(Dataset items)
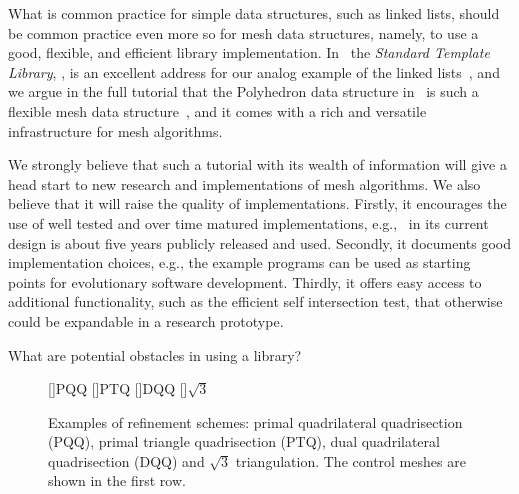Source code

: \documentclass[twocolumn]{article}
\begin{document}
What is common practice for simple data structures, such as linked
lists, should be common practice even more so for mesh data
structures, namely, to use a good, flexible, and efficient library
implementation. In \CC\, the \emph{Standard Template Library}, \stl,
is an excellent address for our analog example of the linked
lists~\cite{Austern:1999:GPS}, and we argue in the full tutorial that
the Polyhedron data structure in \cgal\ is such a flexible mesh data
structure~\cite{k-ugpdd-99}, and it comes with a rich and versatile
infrastructure for mesh algorithms.

We strongly believe that such a tutorial with its wealth of
information will give a head start to new research and implementations
of mesh algorithms. We also believe that it will raise the quality of
implementations. Firstly, it encourages the use of well tested and
over time matured implementations, e.g., \cgalpoly\ in its current
design is about five years publicly released and used. Secondly, it
documents good implementation choices, e.g., the example programs can
be used as starting points for evolutionary software development.
Thirdly, it offers easy access to additional functionality, such as
the efficient self intersection test, that otherwise could be
expandable in a research prototype.

\noindent
What are potential obstacles in using a library?

\begin{figure}[tb]
  \centering
  []{\scriptsize PQQ} 
  []{\scriptsize PTQ}
  []{\scriptsize DQQ} 
  []{\scriptsize $\sqrt{3}$} 
  \caption{Examples of refinement schemes: 
    primal quadrilateral quadrisection (PQQ),
    primal triangle quadrisection (PTQ),
    dual quadrilateral quadrisection (DQQ) and
    $\sqrt{3}$ triangulation. The control meshes are shown
    in the first row.}
  \label{fig:RefSchemes}
\end{figure}
\end{document}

▶ **Work to be completed**
Your answer must be the lines above from the one containing "implementations. Firstly, it" to the one containing "Thirdly, it offers", both included, restated word for word.

▶ **Task answer**
implementations. Firstly, it encourages the use of well tested and
over time matured implementations, e.g., \cgalpoly\ in its current
design is about five years publicly released and used. Secondly, it
documents good implementation choices, e.g., the example programs can
be used as starting points for evolutionary software development.
Thirdly, it offers easy access to additional functionality, such as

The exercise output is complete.